━━━ SUPPLIED MATERIAL ━━━

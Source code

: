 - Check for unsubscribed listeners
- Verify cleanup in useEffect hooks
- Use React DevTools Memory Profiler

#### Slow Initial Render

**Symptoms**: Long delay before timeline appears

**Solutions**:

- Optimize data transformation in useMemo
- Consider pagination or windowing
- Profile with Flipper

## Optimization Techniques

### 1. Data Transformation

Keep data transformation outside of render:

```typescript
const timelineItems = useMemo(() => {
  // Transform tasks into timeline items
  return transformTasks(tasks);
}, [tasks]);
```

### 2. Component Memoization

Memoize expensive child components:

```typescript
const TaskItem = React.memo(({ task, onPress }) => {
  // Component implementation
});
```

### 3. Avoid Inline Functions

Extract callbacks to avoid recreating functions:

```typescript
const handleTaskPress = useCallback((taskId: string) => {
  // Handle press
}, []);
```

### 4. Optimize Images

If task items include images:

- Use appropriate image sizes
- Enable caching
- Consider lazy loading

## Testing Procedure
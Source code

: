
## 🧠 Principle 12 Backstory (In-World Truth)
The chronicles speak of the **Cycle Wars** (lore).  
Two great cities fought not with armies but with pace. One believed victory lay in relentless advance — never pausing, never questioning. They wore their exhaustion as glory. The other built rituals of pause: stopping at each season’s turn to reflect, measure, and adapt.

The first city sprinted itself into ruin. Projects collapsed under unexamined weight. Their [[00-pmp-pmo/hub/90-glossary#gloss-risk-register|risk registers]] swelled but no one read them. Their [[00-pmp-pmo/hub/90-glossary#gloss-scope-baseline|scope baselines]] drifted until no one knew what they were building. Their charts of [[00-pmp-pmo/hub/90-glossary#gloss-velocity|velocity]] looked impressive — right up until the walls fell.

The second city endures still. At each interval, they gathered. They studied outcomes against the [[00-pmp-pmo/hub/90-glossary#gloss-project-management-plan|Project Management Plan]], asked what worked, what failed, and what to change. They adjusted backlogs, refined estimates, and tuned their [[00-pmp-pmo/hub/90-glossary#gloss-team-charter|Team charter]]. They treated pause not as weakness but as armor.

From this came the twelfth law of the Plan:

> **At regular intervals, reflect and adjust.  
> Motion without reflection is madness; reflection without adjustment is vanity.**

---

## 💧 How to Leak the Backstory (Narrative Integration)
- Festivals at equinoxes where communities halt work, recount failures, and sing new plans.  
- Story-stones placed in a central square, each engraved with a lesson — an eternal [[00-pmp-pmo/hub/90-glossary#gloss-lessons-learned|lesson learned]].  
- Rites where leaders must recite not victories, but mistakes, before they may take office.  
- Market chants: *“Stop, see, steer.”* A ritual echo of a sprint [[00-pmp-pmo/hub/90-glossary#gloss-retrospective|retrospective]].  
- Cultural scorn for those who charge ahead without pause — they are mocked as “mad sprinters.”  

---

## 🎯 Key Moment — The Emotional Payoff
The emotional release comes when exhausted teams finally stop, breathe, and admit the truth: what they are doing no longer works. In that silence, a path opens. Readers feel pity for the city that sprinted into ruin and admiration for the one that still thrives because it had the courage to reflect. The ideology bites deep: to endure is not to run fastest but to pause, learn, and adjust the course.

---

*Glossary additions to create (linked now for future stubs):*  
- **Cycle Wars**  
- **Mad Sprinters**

━━━

WORK ORDER | Nothing but an exact copy of the lines from the first one above through the line holding "Two great cities" should be returned.

RESPONSE TO THIS TASK |
Source code

: - Check for unsubscribed listeners
- Verify cleanup in useEffect hooks
- Use React DevTools Memory Profiler

#### Slow Initial Render

**Symptoms**: Long delay before timeline appears

**Solutions**:

- Optimize data transformation in useMemo
- Consider pagination or windowing
- Profile with Flipper

## Optimization Techniques

### 1. Data Transformation

Keep data transformation outside of render:

```typescript
const timelineItems = useMemo(() => {
  // Transform tasks into timeline items
  return transformTasks(tasks);
}, [tasks]);
```

### 2. Component Memoization

Memoize expensive child components:

```typescript
const TaskItem = React.memo(({ task, onPress }) => {
  // Component implementation
});
```

### 3. Avoid Inline Functions

Extract callbacks to avoid recreating functions:

```typescript
const handleTaskPress = useCallback((taskId: string) => {
  // Handle press
}, []);
```

### 4. Optimize Images

If task items include images:

- Use appropriate image sizes
- Enable caching
- Consider lazy loading

## Testing Procedure
Source code

:
## 🧠 Principle 12 Backstory (In-World Truth)
The chronicles speak of the **Cycle Wars** (lore).  
Two great cities fought not with armies but with pace. One believed victory lay in relentless advance — never pausing, never questioning. They wore their exhaustion as glory. The other built rituals of pause: stopping at each season’s turn to reflect, measure, and adapt.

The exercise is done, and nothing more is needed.